The odds are not in the thousands though. They are simply 1 out of 52. Any card has 1/52 chance to be at any position. Once a card is named, there is 1/52 chances that the named number will correspond. The odds are not 52 times 52.
Are you that stupid and arrogant? Not everyone will (for example) name the Ace of Spades at (for example) position 13, so your reply is nonsensical and rubbish Different cards and different nu bers are named EVERY TIME, and whilst some cards and numbers chosen may be the same but not often mentioned by different spectators, the odds are NOT 1 in 52 FACT !!!!!!
the odds are not 1/52 if the question is to choose a specific card and a specific number, then it would be 1/52 multiplied by 1/52. If the question is what is the chance that a queen is at position 10, for example, then it is 1/52 like you said.

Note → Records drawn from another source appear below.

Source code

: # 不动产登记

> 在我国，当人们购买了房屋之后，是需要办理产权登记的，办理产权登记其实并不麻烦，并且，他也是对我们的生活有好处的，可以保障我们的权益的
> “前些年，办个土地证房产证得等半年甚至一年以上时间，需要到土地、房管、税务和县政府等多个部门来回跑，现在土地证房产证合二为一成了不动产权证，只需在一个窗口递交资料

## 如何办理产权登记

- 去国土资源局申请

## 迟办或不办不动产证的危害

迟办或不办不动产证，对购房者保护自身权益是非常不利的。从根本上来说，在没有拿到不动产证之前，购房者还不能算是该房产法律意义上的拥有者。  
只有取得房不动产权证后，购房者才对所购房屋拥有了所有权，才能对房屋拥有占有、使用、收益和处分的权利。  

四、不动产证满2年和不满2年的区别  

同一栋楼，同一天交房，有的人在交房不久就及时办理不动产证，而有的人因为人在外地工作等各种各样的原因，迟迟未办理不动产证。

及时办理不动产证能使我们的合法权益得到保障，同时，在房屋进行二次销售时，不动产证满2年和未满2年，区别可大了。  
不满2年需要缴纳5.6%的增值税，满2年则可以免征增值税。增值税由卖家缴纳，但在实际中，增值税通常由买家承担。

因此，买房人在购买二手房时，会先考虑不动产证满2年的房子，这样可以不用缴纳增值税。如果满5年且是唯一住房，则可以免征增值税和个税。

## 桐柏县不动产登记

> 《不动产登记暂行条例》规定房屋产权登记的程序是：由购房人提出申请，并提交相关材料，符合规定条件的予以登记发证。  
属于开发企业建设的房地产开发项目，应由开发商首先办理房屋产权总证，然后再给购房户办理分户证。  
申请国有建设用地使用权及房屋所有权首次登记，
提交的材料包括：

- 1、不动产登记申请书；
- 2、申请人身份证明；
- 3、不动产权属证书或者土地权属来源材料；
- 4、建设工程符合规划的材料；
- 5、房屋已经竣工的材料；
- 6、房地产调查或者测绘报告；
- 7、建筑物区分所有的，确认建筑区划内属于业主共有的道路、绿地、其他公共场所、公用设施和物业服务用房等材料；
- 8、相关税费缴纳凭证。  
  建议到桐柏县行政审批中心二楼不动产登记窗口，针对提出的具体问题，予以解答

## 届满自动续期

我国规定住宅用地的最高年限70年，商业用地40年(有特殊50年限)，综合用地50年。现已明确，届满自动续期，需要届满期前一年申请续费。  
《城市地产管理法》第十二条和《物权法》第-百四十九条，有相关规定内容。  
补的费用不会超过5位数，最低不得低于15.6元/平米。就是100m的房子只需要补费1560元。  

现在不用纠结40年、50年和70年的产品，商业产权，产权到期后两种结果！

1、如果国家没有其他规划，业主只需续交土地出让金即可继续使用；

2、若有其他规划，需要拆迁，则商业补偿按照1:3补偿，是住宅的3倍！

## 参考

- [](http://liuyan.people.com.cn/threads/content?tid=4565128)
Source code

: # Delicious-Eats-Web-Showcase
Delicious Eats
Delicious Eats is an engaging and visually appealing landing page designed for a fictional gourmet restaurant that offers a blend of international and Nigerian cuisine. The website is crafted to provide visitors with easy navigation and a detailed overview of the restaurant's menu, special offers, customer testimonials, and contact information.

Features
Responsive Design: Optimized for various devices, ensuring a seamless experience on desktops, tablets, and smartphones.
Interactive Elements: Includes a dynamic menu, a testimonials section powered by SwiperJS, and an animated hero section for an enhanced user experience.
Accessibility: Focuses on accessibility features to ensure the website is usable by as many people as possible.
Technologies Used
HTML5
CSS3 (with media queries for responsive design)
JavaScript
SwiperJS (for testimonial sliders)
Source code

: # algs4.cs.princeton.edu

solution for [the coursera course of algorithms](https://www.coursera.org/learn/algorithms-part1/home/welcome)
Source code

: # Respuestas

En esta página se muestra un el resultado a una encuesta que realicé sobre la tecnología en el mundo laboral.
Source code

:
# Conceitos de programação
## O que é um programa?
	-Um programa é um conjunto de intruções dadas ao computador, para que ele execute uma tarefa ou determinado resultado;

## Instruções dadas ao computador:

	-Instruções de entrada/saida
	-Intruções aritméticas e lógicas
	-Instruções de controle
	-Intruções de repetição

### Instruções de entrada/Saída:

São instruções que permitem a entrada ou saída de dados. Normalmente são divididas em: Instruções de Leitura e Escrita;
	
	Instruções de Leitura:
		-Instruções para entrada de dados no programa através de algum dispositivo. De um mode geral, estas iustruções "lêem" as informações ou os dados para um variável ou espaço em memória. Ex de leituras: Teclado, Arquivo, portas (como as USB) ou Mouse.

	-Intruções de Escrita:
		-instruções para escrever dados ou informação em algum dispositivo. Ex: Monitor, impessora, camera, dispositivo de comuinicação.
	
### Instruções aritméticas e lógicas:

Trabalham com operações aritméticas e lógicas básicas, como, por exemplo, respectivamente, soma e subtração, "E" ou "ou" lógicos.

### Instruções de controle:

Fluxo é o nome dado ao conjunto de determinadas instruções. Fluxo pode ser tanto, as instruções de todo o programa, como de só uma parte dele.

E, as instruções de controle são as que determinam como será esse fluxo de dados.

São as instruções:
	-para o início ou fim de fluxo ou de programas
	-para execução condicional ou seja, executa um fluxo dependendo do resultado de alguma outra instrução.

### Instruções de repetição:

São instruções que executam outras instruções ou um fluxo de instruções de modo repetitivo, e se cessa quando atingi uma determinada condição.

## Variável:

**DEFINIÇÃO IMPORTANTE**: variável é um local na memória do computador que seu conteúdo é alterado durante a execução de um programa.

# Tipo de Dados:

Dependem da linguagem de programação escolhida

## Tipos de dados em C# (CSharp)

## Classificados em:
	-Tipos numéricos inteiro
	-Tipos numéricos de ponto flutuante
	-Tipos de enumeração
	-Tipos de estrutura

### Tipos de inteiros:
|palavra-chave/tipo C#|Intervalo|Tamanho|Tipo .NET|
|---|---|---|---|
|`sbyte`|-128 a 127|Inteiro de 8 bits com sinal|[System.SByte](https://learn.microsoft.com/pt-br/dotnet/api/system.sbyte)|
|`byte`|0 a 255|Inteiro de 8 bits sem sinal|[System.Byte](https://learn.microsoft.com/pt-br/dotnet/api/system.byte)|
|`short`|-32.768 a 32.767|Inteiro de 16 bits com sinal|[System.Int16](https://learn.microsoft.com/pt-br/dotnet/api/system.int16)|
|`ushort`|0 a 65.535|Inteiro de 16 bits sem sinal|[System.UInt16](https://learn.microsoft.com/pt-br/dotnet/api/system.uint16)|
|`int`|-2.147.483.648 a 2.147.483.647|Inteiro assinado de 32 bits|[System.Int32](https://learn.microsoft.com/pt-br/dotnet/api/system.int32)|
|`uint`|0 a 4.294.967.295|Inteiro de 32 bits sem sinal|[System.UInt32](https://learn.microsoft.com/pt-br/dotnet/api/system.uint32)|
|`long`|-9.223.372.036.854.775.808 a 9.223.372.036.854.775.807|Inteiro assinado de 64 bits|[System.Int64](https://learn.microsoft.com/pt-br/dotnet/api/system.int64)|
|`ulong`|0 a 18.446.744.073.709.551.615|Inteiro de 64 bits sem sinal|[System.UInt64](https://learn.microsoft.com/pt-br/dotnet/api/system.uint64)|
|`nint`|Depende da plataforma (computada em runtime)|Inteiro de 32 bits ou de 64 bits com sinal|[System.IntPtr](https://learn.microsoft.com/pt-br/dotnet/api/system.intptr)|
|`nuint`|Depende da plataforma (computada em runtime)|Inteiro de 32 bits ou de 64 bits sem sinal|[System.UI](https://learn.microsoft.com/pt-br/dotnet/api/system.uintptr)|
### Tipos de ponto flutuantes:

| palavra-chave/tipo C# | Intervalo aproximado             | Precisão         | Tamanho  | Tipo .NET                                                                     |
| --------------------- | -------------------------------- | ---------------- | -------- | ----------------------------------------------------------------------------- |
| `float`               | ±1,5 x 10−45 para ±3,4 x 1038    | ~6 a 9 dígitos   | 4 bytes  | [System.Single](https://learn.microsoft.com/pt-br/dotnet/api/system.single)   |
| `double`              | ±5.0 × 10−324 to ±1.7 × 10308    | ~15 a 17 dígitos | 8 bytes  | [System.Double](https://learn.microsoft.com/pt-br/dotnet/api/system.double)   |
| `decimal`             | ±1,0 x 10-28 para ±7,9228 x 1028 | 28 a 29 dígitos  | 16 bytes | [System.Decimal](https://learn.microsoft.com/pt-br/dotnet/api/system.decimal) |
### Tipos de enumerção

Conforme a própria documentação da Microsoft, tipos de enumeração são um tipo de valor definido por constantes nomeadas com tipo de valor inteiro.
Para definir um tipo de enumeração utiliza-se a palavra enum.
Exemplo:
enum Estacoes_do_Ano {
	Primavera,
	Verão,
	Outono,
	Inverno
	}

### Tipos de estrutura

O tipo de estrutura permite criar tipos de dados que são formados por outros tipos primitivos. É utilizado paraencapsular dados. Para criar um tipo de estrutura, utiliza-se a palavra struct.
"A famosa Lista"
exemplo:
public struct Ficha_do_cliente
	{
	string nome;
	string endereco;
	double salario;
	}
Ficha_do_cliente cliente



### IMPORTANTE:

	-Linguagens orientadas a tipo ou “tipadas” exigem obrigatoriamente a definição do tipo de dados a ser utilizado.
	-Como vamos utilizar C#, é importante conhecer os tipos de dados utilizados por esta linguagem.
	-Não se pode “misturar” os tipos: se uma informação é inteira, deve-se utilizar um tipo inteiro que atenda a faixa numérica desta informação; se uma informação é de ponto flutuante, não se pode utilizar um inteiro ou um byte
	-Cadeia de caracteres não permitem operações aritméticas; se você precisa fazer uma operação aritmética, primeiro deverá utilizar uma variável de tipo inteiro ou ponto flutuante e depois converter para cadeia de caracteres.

@@Bidoof504 Actualy no, That is a common error to make. Choose a random number, any number. Go. Now, Whatever the number you choose, you are now going to have one single position in the deck. That step is done. There is no probability of anything involved yet, you just chose a number. Say you choose 23. Once you have choosen that number, there are 52 cards you can name after that. One of them will necessarily be the right one, so now there is a probability, you have 1/52 chance that the card will match your number. That is true whatever number you choose. "If the question is what is the chance that a queen is at position 10, for example, then it is 1/52 like you said." Exactly. Every scenario of ACAAN is exactly that. Whatever the card, whatever the position. But the illusion that the chaces are 1/52 times 1/52 is very good, so you can work with that, very few people will figure out that the chances are really 1/52. Unless it is a mathematician, then he will know instantly and will make himself a pleasure of correcting you. I personnaly don't stress that the odds are astronomical, because some people will figure it out and then your trick gets dimished. Whereas if you just don't say a thing, the feeling of impossibility and astronomical coincidence remains. The event itself is a mindfuck, without mentionning odds. But if you have never been called out on it and it feels right doing it like you do, go ahead, that is whats important. Anyways very few people will get it, and maybe even mathematicaly clever people will get fooled, cause the probability illusion is quite good and people dont tend to calculate things they just experience the magic.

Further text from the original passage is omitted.